This is the fourth of a 6-part series on the W’s.

WHAT is happening? – Apparent Event
WHAT do you want? – Actual Event
WHERE are you? – Environment
WHO are you? – Character and Relationship
WHAT is the obstacle? – Conflict
WHAT just happened? – The Moment Before

Who Are You? – Character and Relationship

We’re over halfway through the process of constructing a scene and now we get to the characters. About time. When going through this exercise as an actor, you really only have to worry about your own character. When you’re a writer, you get to worry about all of them.

I could (and probably will) spend a lot of time on constructing a character and how best to do that, but for our purposes here, let’s assume you’ve done that work. You know your character, her flaws, her aspirations, her habits, her quirks, and what she does and does not know about herself. Now you have to take that character – or those characters – and place them in the scene you’ve created using the first three of the Ws.

Sticking with the birthday party example, let’s say the hero is at a birthday party for her son at her ex-husband’s house. The apparent event is the birthday party, the actual event is she intends to tell her ex-husband she’s moving across the country and taking the son with her, the environment is her ex-husband’s house, not a friendly environment for her.

Now what? You put the characters in that situation. Let’s say the hero is not good at conflict at all, but has resolved that this discussion has to happen this day, at this time, before she loses her nerve.

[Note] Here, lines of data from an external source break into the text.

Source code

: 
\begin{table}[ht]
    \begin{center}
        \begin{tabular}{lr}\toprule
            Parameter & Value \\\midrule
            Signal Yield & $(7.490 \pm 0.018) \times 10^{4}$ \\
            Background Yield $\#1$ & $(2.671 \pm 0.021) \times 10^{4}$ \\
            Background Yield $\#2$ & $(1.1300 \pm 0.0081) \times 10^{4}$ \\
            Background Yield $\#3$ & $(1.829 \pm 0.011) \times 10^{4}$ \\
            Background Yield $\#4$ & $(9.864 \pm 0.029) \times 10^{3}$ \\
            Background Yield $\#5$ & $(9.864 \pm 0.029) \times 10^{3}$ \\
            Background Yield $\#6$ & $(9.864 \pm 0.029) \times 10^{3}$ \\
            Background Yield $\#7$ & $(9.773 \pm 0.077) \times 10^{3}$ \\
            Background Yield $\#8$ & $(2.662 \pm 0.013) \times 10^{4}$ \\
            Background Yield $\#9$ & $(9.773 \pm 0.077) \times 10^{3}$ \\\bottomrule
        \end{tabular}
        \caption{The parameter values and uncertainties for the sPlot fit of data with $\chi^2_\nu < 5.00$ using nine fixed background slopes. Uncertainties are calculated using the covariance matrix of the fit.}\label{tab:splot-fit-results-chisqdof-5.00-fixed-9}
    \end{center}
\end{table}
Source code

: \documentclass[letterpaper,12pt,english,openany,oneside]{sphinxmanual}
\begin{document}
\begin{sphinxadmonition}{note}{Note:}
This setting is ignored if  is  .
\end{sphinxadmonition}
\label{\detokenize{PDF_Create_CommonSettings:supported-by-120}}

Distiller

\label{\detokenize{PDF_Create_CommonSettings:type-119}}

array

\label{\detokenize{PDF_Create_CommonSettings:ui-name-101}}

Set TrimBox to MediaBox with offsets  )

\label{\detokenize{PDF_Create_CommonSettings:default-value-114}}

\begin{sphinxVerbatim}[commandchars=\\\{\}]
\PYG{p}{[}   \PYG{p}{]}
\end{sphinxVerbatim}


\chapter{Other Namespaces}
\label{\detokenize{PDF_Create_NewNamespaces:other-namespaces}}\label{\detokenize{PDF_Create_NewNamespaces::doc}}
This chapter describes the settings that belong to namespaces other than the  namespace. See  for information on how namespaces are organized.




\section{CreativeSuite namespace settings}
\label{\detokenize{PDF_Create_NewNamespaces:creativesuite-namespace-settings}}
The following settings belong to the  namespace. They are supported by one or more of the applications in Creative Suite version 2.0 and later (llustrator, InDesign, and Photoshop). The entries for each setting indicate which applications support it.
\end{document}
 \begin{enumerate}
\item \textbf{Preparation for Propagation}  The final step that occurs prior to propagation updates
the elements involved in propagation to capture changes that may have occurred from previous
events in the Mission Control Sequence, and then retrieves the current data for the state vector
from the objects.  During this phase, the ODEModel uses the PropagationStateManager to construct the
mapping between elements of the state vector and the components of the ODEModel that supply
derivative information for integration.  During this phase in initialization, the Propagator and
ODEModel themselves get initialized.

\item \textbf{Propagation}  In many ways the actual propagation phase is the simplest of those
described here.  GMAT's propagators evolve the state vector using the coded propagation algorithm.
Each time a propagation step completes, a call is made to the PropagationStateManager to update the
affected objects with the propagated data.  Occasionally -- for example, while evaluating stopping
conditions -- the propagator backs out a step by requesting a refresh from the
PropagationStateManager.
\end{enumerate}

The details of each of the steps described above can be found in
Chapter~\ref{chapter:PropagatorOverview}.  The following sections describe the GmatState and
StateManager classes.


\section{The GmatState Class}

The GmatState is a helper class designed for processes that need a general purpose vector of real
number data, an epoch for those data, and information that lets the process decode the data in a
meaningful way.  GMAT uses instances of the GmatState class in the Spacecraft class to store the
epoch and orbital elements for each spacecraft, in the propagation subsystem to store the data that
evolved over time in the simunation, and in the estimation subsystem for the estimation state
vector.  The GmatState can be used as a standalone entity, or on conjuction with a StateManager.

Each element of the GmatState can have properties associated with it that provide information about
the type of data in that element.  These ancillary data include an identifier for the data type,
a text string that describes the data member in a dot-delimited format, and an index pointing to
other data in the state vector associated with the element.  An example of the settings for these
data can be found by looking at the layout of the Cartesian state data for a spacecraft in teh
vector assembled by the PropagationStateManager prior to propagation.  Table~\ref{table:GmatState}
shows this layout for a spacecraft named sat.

Can you feel the tension building? The situation is set to explode.

The Setting Changes Characters’ Relationships

This seems simple enough, but too often I see characters whose relationship seems equal on both sides all the time, and that just never, ever happens in real life. There’s always a power dynamic, and that balance shifts over time, or even over an afternoon, and especially when they have a change in venue.

Here’s a concrete example: you have characters who work at a restaurant, where one is the manager and one is a waiter. There’s a power dynamic there, boss/subordinate. No matter how friendly they are with one another, Jeff is the boss and Mike is the employee.

Now switch the location. Move Jeff and Mike to, say, a seedy pool hall. Mike comes here every Friday night after his shift, he knows the people, he’s one of them. Jeff is a newcomer, sticks out like a sore thumb, and – God forbid – is still wearing his restaurant manager’s tie. Who’s the boss in this situation?

Same characters, but their relationship, and thus their interaction, changes with a simple trip a couple of blocks away.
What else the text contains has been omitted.